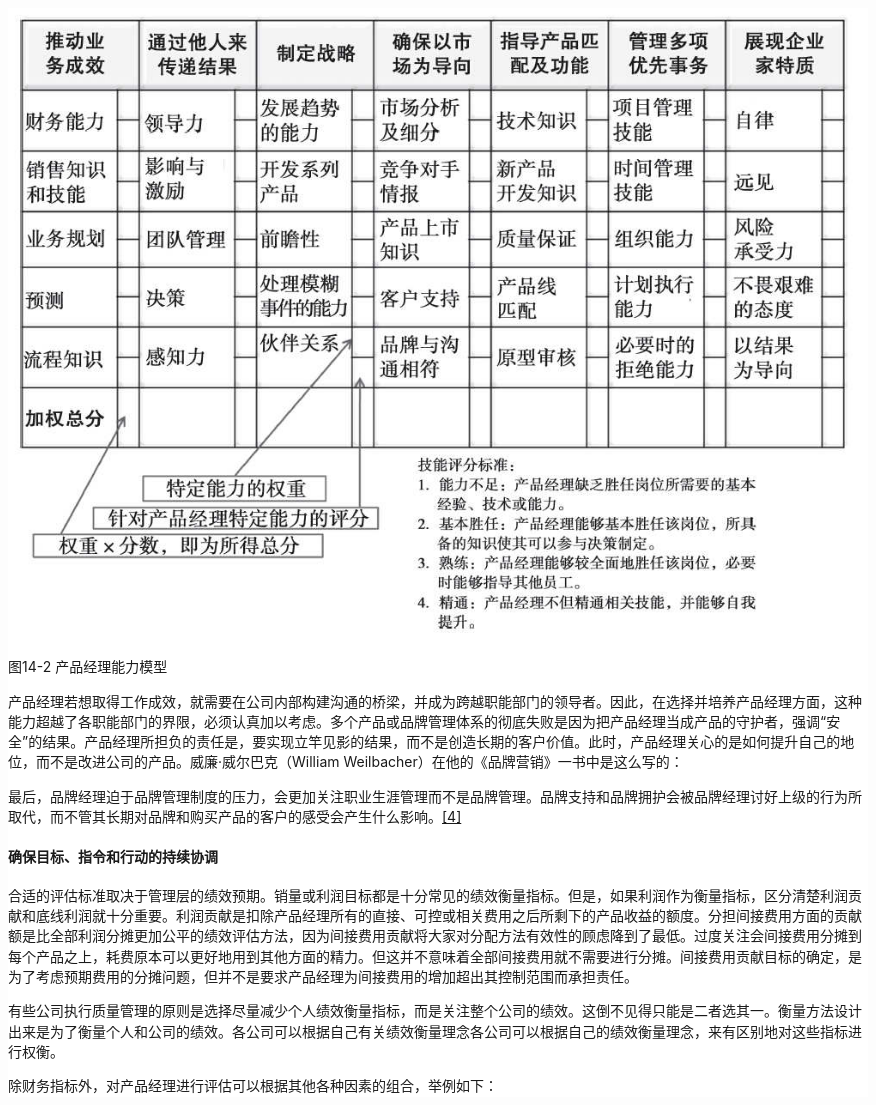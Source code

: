 ![](images/image01215.jpeg)

图14-2 产品经理能力模型

产品经理若想取得工作成效，就需要在公司内部构建沟通的桥梁，并成为跨越职能部门的领导者。因此，在选择并培养产品经理方面，这种能力超越了各职能部门的界限，必须认真加以考虑。多个产品或品牌管理体系的彻底失败是因为把产品经理当成产品的守护者，强调“安全”的结果。产品经理所担负的责任是，要实现立竿见影的结果，而不是创造长期的客户价值。此时，产品经理关心的是如何提升自己的地位，而不是改进公司的产品。威廉·威尔巴克（William Weilbacher）在他的《品牌营销》一书中是这么写的：

最后，品牌经理迫于品牌管理制度的压力，会更加关注职业生涯管理而不是品牌管理。品牌支持和品牌拥护会被品牌经理讨好上级的行为所取代，而不管其长期对品牌和购买产品的客户的感受会产生什么影响。[[4]](part0021.xhtml#ch4-back)

#### 确保目标、指令和行动的持续协调

合适的评估标准取决于管理层的绩效预期。销量或利润目标都是十分常见的绩效衡量指标。但是，如果利润作为衡量指标，区分清楚利润贡献和底线利润就十分重要。利润贡献是扣除产品经理所有的直接、可控或相关费用之后所剩下的产品收益的额度。分担间接费用方面的贡献额是比全部利润分摊更加公平的绩效评估方法，因为间接费用贡献将大家对分配方法有效性的顾虑降到了最低。过度关注会间接费用分摊到每个产品之上，耗费原本可以更好地用到其他方面的精力。但这并不意味着全部间接费用就不需要进行分摊。间接费用贡献目标的确定，是为了考虑预期费用的分摊问题，但并不是要求产品经理为间接费用的增加超出其控制范围而承担责任。

有些公司执行质量管理的原则是选择尽量减少个人绩效衡量指标，而是关注整个公司的绩效。这倒不见得只能是二者选其一。衡量方法设计出来是为了衡量个人和公司的绩效。各公司可以根据自己有关绩效衡量理念各公司可以根据自己的绩效衡量理念，来有区别地对这些指标进行权衡。

除财务指标外，对产品经理进行评估可以根据其他各种因素的组合，举例如下：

◇ ◇ ◇ ◇

WORK INSTRUCTION: Set down exactly, and only, the lines from the one containing "最后，品牌经理迫于品牌管理制" through the final line of the entries above.

OUTPUT BELOW:
最后，品牌经理迫于品牌管理制度的压力，会更加关注职业生涯管理而不是品牌管理。品牌支持和品牌拥护会被品牌经理讨好上级的行为所取代，而不管其长期对品牌和购买产品的客户的感受会产生什么影响。[[4]](part0021.xhtml#ch4-back)

#### 确保目标、指令和行动的持续协调

合适的评估标准取决于管理层的绩效预期。销量或利润目标都是十分常见的绩效衡量指标。但是，如果利润作为衡量指标，区分清楚利润贡献和底线利润就十分重要。利润贡献是扣除产品经理所有的直接、可控或相关费用之后所剩下的产品收益的额度。分担间接费用方面的贡献额是比全部利润分摊更加公平的绩效评估方法，因为间接费用贡献将大家对分配方法有效性的顾虑降到了最低。过度关注会间接费用分摊到每个产品之上，耗费原本可以更好地用到其他方面的精力。但这并不意味着全部间接费用就不需要进行分摊。间接费用贡献目标的确定，是为了考虑预期费用的分摊问题，但并不是要求产品经理为间接费用的增加超出其控制范围而承担责任。

有些公司执行质量管理的原则是选择尽量减少个人绩效衡量指标，而是关注整个公司的绩效。这倒不见得只能是二者选其一。衡量方法设计出来是为了衡量个人和公司的绩效。各公司可以根据自己有关绩效衡量理念各公司可以根据自己的绩效衡量理念，来有区别地对这些指标进行权衡。

除财务指标外，对产品经理进行评估可以根据其他各种因素的组合，举例如下：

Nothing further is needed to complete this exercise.